The real bottleneck now, Ritchie argues, isn’t technology so much as belief. Belief that progress is still possible without shrinking our world; belief that the cleaner option can also be the better, cheaper one; belief that the future is worth racing toward.
I invited Ritchie onto The Gray Area to talk about the dueling climate narratives of denial vs. despair, where individual choices meet systemic change, and how the politics of clean energy are quietly shifting. We also get into nuclear, agriculture, carbon removal, and the kind of story that might move people from doomscrolling to building.
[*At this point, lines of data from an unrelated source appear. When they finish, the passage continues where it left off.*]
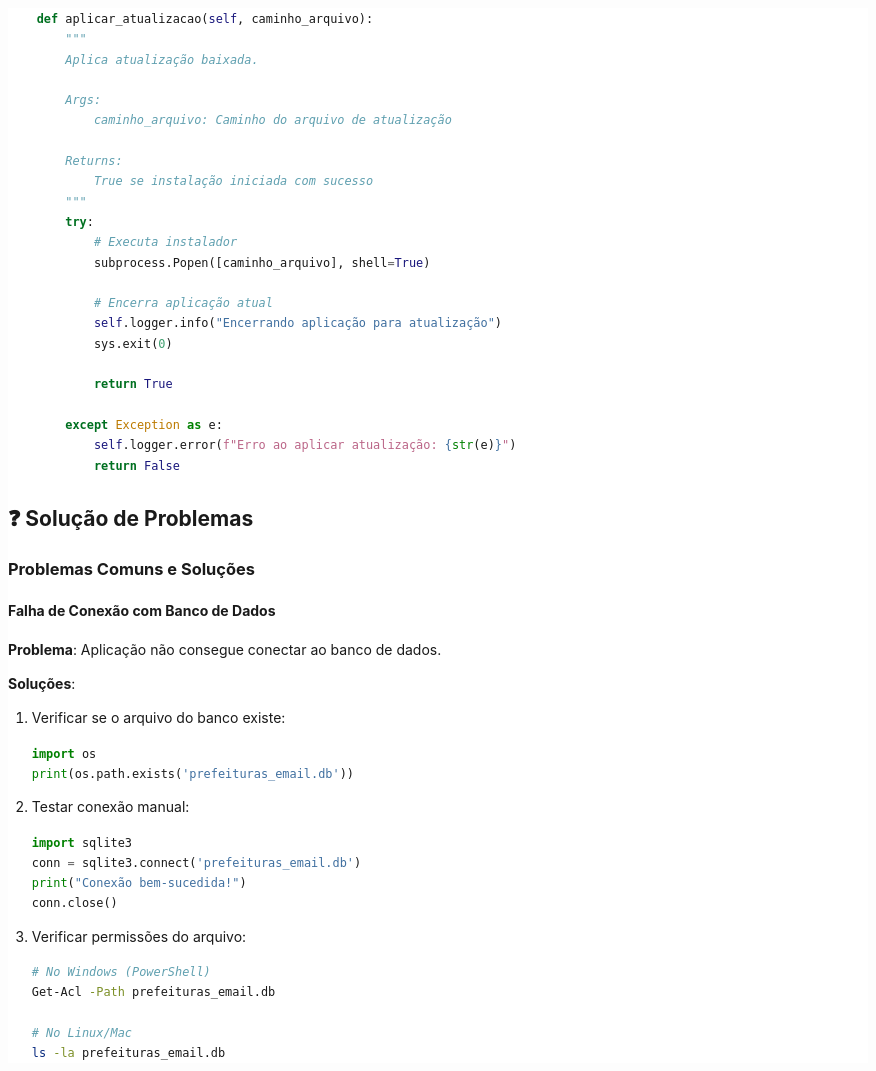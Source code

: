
 ```python
    def aplicar_atualizacao(self, caminho_arquivo):
        """
        Aplica atualização baixada.
        
        Args:
            caminho_arquivo: Caminho do arquivo de atualização
            
        Returns:
            True se instalação iniciada com sucesso
        """
        try:
            # Executa instalador
            subprocess.Popen([caminho_arquivo], shell=True)
            
            # Encerra aplicação atual
            self.logger.info("Encerrando aplicação para atualização")
            sys.exit(0)
            
            return True
            
        except Exception as e:
            self.logger.error(f"Erro ao aplicar atualização: {str(e)}")
            return False
```

## ❓ Solução de Problemas

### Problemas Comuns e Soluções

#### Falha de Conexão com Banco de Dados

**Problema**: Aplicação não consegue conectar ao banco de dados.

**Soluções**:
1. Verificar se o arquivo do banco existe:
   ```python
   import os
   print(os.path.exists('prefeituras_email.db'))
   ```

2. Testar conexão manual:
   ```python
   import sqlite3
   conn = sqlite3.connect('prefeituras_email.db')
   print("Conexão bem-sucedida!")
   conn.close()
   ```

3. Verificar permissões do arquivo:
   ```bash
   # No Windows (PowerShell)
   Get-Acl -Path prefeituras_email.db
   
   # No Linux/Mac
   ls -la prefeituras_email.db
   ```

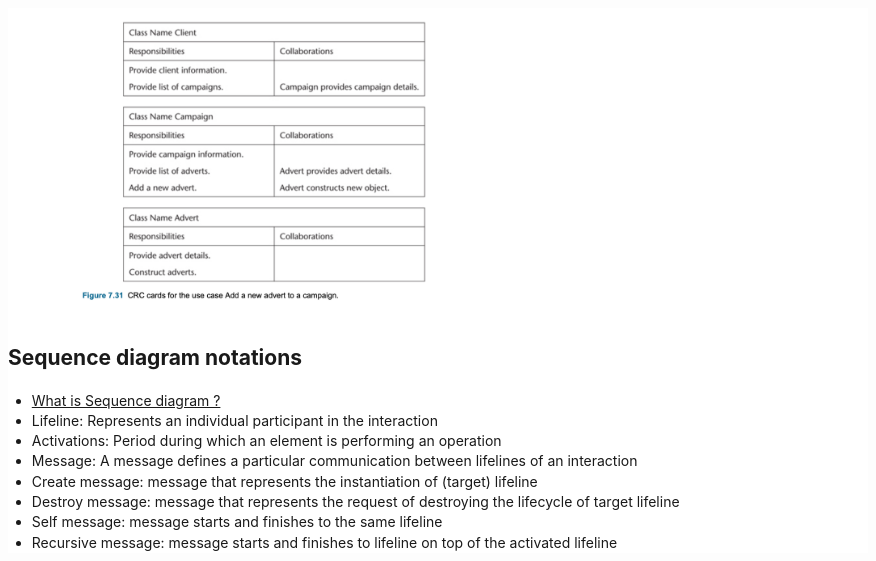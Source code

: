 <img src="./img/3/24.png" alt="alt text" width="500" height="300"><br>

## Sequence diagram notations

* [What is Sequence diagram ?](https://www.visual-paradigm.com/guide/uml-unified-modeling-language/what-is-sequence-diagram/)
* Lifeline: Represents an individual participant in the interaction
* Activations: Period during which an element is performing an operation
* Message: A message defines a particular communication between lifelines of an interaction
* Create message: message that represents the instantiation of (target) lifeline
* Destroy message: message that represents the request of destroying the lifecycle of target lifeline
* Self message: message starts and finishes to the same lifeline
* Recursive message: message starts and finishes to lifeline on top of the activated lifeline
As always, there’s much more in the full podcast, so listen and follow The Gray Area on Apple Podcasts, Spotify, Pandora, or wherever you find podcasts. New episodes drop every Monday.
This interview has been edited for length and clarity.
What changed your mind about the path we’re on?
Two things. First, zooming way out. If you look across decades and centuries, humans have solved a staggering number of problems. Poverty, hunger, child and maternal mortality, life expectancy — almost any human-development metric you pick has improved dramatically, especially in the last 50 years. You don’t get that perspective from the news cycle; you get it from long-run data. We are capable of solving big problems.
Second, zooming in on climate. We are still in a bad place and progress has been too slow. But we have made progress, and there are now objective trends you can’t see in a headline: the collapse in the costs of solar, wind, and batteries; the pace at which those technologies are being deployed; the rate at which grids are getting cleaner. If you step back and look at the data, the scale and speed of these shifts are unmistakable.
But your views have shifted, right?
They shifted a lot. Fifteen years ago, I was a doom person. I was convinced climate change would make my life unlivable. The change wasn’t a personality transplant; it came from the data. Stepping back, getting the long view, and then watching the cost curves and deployment numbers bend changed my mind.
We seem stuck between denial and despair. Why is the nuanced middle so hard to sustain?